先日オムライスを注文頂いて、いつものごとくぼけーっとしていますから、「お持ち帰り」のトレイに入れるのを間違えてお皿にもってしまったご婦人が、リベンジ(?)にお見えになりました。

というのもお皿から持ち帰り用のトレイに移し替えるときうまくいかず、ぐちゃぐちゃになってしまって、「天津飯リバース」みたいになってしまいました。

「うわわ、、、今作り直しますから!」
と申し上げたのですが、

「大丈夫これで結構ですよ」
とおっしゃられます。

「うわー申し訳ない、じゃお代はいただけませんので、、、」

「それじゃ逆に私の方が申し訳ないので、、、」

しばらくの押し問答の末、
「じゃ器代として100円だけ頂戴します。」
で押し切りました。

というわけで、今日は完成形(?)を食して頂きました。

「ごめんなさいね。前回急がせちゃって、でもあれもとってもおいしかったですよ!」
などとありがたきお言葉!

ここから会話に花が咲きます!
長く海外で暮らしてらした事。その当時の娘さんの大病の苦労話。その娘さんがナイトクラブでプロの歌手の代わりに歌って、会場を沸かせた話などは、ご自身も音楽がお好きで、コーラスのサークルで現在もあちこちで活動なさっていらっしゃること、etc,etc.

「マスターなにか弾いてくださらない」

げ、壁に下げてたギター!めっかっちゃたんですけど、お客人のいう音楽と私のそれとでは上品の度合いが別世界です。
練習しているオフコースですら脇腹がこそばゆくなるぐらいの下品がギターしょってる感じですから。
ナイトクラブで披露する様な曲など知る由も無し、せいぜい頑張って場末のあかちょうちんの流しのまねごとができうるか!?つーぐらいの腕前ですから。

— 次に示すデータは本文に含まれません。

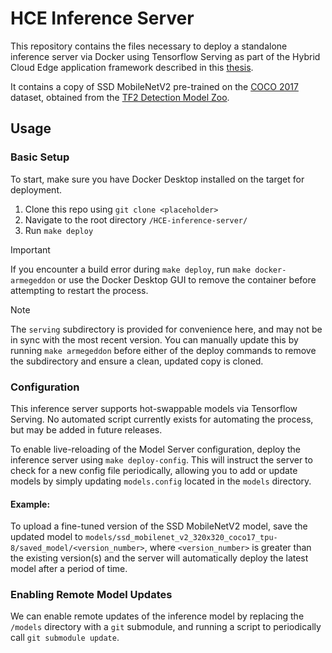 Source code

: # HCE Inference Server

This repository contains the files necessary to deploy a standalone inference server via Docker using Tensorflow Serving as part of the Hybrid Cloud Edge application framework described in this [thesis](./README.md).

It contains a copy of SSD MobileNetV2 pre-trained on the [COCO 2017](./README.md) dataset, obtained from the [TF2 Detection Model Zoo](https://github.com/tensorflow/models/blob/master/research/object_detection/g3doc/tf2_detection_zoo.md).

## Usage
### Basic Setup
To start, make sure you have Docker Desktop installed on the target for deployment.
1. Clone this repo using `git clone <placeholder>`
2. Navigate to the root directory `/HCE-inference-server/`
3. Run `make deploy`

> [!IMPORTANT]
> If you encounter a build error during `make deploy`, run `make docker-armegeddon` or use the Docker Desktop GUI to remove the container before attempting to restart the process.

> [!NOTE]
> The `serving` subdirectory is provided for convenience here, and may not be in sync with the most recent version. You can manually update this by running `make armegeddon` before either of the deploy commands to remove the subdirectory and ensure a clean, updated copy is cloned.

### Configuration
This inference server supports hot-swappable models via Tensorflow Serving. No automated script currently exists for automating the process, but may be added in future releases.

To enable live-reloading of the Model Server configuration, deploy the inference server using `make deploy-config`. This will instruct the server to check for a new config file periodically, allowing you to add or update models by simply updating `models.config` located in the `models` directory.

#### Example:
To upload a fine-tuned version of the SSD MobileNetV2 model, save the updated model to `models/ssd_mobilenet_v2_320x320_coco17_tpu-8/saved_model/<version_number>`, where `<version_number>` is greater than the existing version(s) and the server will automatically deploy the latest model after a period of time.

### Enabling Remote Model Updates
We can enable remote updates of the inference model by replacing the `/models` directory with a `git` submodule, and running a script to periodically call `git submodule update`. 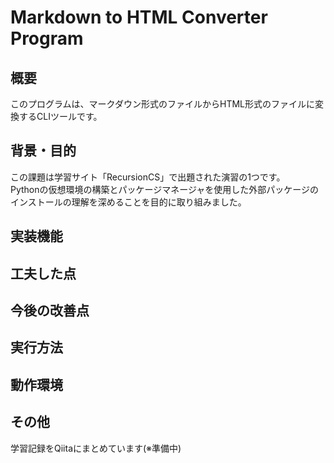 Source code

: # Markdown to HTML Converter Program

## 概要

このプログラムは、マークダウン形式のファイルからHTML形式のファイルに変換するCLIツールです。  


## 背景・目的

この課題は学習サイト「RecursionCS」で出題された演習の1つです。  
Pythonの仮想環境の構築とパッケージマネージャを使用した外部パッケージのインストールの理解を深めることを目的に取り組みました。 


## 実装機能


## 工夫した点


## 今後の改善点


## 実行方法


## 動作環境


## その他
学習記録をQiitaにまとめています(※準備中) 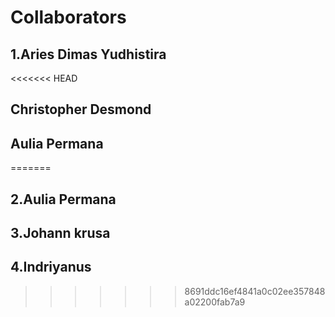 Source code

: # Collaborators 

## 1.Aries Dimas Yudhistira
<<<<<<< HEAD
## Christopher Desmond
## Aulia Permana
=======
## 2.Aulia Permana
## 3.Johann krusa
## 4.Indriyanus
>>>>>>> 8691ddc16ef4841a0c02ee357848a02200fab7a9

こんなときちょこちょこ来てくれるあのピアニストの優美ちゃん!彼女がいてくれたらなー、、、

「うちもけっこう音楽をやってらっしゃるお客さんいらっしゃるんですよ!、女優でピアニストっていう女性がいて、舞台上で演奏もお芝居もこなすんですよ!」

てなぐわいに話してたら、、、

来たんですよ!その優美ちゃんが!!!!
「おわー!いまちょうどあなたのこと話してたんです!」

「また!マスター!!!!」
「いやいや!だれかれかまわずあなたのことを宣伝してるんじゃないの!私には手に負えないほどの音楽一家で、優美ちゃんだったら話し相手になるんじゃないかって!」

そこからは彼女にまかせて洗い物。

連絡先を交わし会って、とっても満足げにお店をあとにしてくれました。

「今度なりゆきでオフコースを演奏するんだけど、こういう曲とかも弾けたりするの?」
の私の問いかけに、

「とりあえず聞いたことがある曲はたいがい弾けるよ!、楽譜が無いと弾けないって人も多いけど私の場合は楽譜よりも聞いた事があるかないかってことのほうがポイントかな。」

ぐわっ!異次元の回答です。

「それと、これ今度のコンサートのチラシ!、あんま目立つとこにはんなくてもいーからね」
写真入りのチラシですが、その写真が、、、、まあちょー美人!!!!

「これ!すげー美人じゃん!皆この写真みたら一目見ようと来ちゃうでしょ!えーほんとーにあなた?!」

「なに言ってんの!決めるときは決めるのよ!普段なんてのはこんなものだけどね」

(いや普段も愛嬌があってすてきだけど、、、ぜんぜん雰囲気ちげーし!清楚で気品ある美女でんがな)

ほんとプロというのはいろんな面で底知れぬポテンシャルをお持ちですな!!!



決して自慢出来るほどのものじゃないけど、、、ありがたいっす!

20171130_173211.jpg 「おもちかえりでオムライスを2つそれとここで食べるのに一つくださいな。」

初めて見るお客さんです。上品そうで穏やかな感じのご婦人です。

「うわ、うわ!すいません!ちょっと卵が切れちゃってます!急いで買ってきますので、珈琲でも飲んで待っててください!すいません!」

いつものごとくの段取りの悪さ!「まだ2人前分の卵はあるから、おむかえのドラッグストアが開いたら洗剤と一緒に買いに行こ」などと油断してました。(油断ではありませんいつものことです)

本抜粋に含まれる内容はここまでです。